Diciamo la verità: la didattica online, oltre a rivelare ancora una volta il divario digitale, fra le famiglie attrezzate e quelle prive di reti wifi, ricollocando nel ventunesimo secolo il vecchio tema dell’ingiustizia sociale, è stata solo un misero manichino della vera scuola, la quale non può vivere senza la presenza fisica del maestro in mezzo agli allievi, pronto ad assumere la responsabilità dei loro sguardi e capace di entrare in azione come guida sapiente e caparbia, in grado di condurli verso la meta conoscitiva. L’accelerazione tecnologica obbligata, seppure diseguale, che stiamo vivendo, sarà positiva se riusciremo a modificare la nostra modalità didattica, aggiornandola ai nuovi stili che la rivoluzione informatica determina. Se invece continueremo a replicare, come se niente fosse accaduto, i vecchi schemi valutativi — spiegazione, compito da assegnare, controllo delle nozioni apprese, giudizio da formulare — allora questa rivoluzione non sarà foriera di un vero cambiamento. Produrrà anzi una rigidità precettistica legata all’accertamento di competenze formali di cui potremmo sinceramente fare a meno.

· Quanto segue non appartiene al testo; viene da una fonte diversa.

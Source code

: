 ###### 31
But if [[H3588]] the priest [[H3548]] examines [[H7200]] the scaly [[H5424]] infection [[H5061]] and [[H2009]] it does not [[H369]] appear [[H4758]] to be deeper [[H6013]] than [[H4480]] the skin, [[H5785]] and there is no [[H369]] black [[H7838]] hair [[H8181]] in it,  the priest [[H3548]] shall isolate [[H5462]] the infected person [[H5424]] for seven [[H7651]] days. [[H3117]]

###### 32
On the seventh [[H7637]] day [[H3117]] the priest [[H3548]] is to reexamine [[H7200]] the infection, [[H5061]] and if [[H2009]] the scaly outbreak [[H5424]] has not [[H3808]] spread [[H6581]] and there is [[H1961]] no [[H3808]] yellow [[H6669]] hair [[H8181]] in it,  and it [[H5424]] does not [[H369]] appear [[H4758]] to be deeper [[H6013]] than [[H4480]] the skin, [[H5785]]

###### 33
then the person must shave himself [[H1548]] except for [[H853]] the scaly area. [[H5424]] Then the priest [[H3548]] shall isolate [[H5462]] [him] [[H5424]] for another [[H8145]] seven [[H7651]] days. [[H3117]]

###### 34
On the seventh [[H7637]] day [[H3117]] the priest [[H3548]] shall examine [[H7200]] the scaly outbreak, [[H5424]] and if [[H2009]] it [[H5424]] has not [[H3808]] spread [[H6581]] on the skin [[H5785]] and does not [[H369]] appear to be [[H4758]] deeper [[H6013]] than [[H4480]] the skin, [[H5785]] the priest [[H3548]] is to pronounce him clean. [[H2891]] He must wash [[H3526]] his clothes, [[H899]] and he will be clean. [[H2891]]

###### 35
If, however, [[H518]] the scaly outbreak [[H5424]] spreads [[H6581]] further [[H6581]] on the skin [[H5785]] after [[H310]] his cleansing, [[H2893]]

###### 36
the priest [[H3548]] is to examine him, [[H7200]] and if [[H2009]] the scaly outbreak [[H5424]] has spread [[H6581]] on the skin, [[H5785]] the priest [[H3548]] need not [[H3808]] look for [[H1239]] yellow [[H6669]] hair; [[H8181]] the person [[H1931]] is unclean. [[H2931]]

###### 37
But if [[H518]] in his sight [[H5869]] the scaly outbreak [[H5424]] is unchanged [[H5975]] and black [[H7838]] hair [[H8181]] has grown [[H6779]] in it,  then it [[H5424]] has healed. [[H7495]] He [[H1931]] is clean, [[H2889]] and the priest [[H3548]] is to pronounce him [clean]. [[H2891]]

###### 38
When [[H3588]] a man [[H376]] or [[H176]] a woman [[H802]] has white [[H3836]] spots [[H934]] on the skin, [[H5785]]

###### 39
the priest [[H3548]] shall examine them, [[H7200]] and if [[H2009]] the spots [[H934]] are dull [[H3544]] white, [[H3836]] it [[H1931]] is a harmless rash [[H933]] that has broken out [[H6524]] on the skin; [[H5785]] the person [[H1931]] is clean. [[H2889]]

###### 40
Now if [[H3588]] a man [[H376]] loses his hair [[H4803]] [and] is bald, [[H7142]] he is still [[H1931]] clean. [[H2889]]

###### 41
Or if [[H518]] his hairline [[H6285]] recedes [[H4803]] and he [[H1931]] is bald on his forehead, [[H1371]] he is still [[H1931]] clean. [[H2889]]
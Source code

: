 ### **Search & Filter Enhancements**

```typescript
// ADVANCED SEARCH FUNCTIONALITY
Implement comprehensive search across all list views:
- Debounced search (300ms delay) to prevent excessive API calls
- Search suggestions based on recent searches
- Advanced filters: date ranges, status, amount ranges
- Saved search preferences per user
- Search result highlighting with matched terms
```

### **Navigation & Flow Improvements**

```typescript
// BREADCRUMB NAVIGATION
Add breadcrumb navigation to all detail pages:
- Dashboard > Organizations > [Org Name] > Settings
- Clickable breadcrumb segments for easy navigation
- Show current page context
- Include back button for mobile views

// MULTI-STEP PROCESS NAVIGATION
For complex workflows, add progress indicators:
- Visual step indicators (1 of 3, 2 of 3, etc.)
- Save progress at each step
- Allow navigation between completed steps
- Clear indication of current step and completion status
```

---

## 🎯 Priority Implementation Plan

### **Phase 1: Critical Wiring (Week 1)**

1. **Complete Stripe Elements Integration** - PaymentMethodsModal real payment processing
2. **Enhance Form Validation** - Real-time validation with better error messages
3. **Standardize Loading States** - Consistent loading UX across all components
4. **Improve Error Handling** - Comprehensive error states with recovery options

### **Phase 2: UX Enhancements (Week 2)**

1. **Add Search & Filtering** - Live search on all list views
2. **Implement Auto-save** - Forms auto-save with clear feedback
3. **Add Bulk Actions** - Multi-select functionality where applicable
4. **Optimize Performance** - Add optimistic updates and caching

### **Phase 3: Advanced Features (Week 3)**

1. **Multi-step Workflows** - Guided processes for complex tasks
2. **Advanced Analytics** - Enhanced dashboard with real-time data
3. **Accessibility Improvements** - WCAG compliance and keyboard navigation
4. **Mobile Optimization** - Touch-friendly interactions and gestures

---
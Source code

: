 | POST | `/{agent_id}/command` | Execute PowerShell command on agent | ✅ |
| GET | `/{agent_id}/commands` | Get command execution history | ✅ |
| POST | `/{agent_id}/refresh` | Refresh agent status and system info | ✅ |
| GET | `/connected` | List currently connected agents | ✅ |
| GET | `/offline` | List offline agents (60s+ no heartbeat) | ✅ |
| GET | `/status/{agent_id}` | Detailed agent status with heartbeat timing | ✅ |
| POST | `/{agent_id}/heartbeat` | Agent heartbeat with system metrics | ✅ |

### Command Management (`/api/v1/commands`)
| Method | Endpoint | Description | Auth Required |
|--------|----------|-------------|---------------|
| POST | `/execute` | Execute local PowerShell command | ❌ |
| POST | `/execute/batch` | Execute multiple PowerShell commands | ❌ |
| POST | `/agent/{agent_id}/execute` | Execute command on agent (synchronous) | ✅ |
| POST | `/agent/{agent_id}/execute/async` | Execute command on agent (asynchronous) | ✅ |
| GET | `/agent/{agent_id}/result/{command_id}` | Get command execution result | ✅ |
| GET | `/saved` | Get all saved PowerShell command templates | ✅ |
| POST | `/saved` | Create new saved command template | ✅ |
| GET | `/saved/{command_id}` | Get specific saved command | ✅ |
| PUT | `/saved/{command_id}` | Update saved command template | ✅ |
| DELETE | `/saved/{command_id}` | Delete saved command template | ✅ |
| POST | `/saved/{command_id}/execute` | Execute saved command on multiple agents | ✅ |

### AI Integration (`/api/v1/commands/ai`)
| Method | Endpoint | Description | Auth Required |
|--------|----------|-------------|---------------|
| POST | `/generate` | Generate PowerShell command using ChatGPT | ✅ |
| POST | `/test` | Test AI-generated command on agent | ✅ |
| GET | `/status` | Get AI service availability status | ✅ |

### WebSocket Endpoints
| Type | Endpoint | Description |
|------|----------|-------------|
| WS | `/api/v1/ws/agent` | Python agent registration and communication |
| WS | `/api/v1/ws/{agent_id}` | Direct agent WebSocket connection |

Al contrario, il tempo sospeso della pandemia dovrebbe spingerci a riformulare le condizioni dell’esperienza formativa che oggi appare ancora più necessaria di ieri. I ragazzi hanno bisogno di modelli che scaturiscano da azioni concrete, senza la comoda rete di protezione assicurata dagli schermi grandi e piccoli, altrimenti si corre il rischio di alterare la realtà, rendere artificiale il linguaggio, piombare nel vicolo cieco del narcisismo autoreferenziale. Insomma in certi casi bisogna sbattere la testa contro il muro, disponendosi a pagare il prezzo del risarcimento quando si commettono errori e danni. Soltanto così può avvenire una vera crescita interiore. Nei periodi di crisi diventa più facile sperimentare: approfittiamone per progettare una scuola nuova.